“We don’t need to escalate; you see war is not the answer”.
When Tony Blair became British Prime Minister in 1997 he had no previous ministerial experience. Yet by the time he left Downing Street in 2007, he had led Britain into 5 wars. Although we “won” the 2003 Iraq war, we could lose the peace. The humanitarian impact of war, in terms of deaths and injury is obvious and shocking. But what is perhaps less understood, is that War is ultimately bad for business.

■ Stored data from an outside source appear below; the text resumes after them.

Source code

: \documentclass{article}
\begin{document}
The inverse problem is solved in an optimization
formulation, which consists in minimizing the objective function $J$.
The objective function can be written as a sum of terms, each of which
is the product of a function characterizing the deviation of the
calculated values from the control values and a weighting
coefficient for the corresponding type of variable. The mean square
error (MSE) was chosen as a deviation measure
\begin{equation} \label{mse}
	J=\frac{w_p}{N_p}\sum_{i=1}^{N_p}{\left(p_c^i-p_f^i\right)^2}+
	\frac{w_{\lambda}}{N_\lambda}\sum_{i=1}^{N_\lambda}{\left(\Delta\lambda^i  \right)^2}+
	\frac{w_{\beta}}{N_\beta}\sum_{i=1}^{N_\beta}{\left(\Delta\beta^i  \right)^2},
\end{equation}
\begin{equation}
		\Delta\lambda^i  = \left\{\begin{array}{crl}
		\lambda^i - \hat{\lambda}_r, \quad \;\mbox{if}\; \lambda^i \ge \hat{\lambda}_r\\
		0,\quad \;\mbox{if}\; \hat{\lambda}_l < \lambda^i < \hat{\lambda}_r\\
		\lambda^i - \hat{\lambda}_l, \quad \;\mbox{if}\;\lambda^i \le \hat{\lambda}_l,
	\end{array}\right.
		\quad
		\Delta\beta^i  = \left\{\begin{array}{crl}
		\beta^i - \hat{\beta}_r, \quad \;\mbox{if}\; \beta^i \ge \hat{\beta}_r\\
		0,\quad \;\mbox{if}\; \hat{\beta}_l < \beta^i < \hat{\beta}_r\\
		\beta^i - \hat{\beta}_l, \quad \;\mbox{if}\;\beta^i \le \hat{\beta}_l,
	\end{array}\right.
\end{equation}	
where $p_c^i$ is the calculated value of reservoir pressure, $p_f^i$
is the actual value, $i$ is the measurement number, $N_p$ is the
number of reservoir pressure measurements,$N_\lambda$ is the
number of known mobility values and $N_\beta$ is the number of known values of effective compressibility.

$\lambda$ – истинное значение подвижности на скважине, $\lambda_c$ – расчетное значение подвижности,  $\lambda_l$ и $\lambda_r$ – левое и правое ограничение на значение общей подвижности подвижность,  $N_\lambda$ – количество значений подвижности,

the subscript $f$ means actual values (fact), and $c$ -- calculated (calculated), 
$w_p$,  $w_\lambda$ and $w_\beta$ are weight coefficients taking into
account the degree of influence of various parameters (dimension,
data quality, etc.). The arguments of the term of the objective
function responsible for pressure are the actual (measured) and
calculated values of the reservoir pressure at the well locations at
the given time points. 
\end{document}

Confidence is important for any economy. The Stock market is affected by events in the world, good or bad. Currently there are 10 major wars and 8 serious armed conflicts being waged around the world. Where there is instability and warfare, that is not good for investment and trade. I can illustrate that by looking at 3 examples……. Iraq, Congo and the Kashmir.
Iraq has 65% of the world’s oil reserves. Oil is still the lifeblood of the American economy. The US consumes about 30% of the world’s oil and it is vital to sustaining the UK economy. Products which we take for granted, such as fertilisers, plastic, petrol, cosmetics, many clothes, CDs and even ink are all manufactured from oil. Prior to the invasion of Iraq, the USA was concerned that none of the members of the Arab League (a regional organisation of Arab states including Egypt, Iraq, Jordan, Lebanon, Saudi Arabia, Syria and Yemen) was a true democracy. The US believed that the fall of Saddam Hussain would bring democracy to the Middle East and deny radical groups access to oil reserves, so desperately needed by the West. How wrong they were.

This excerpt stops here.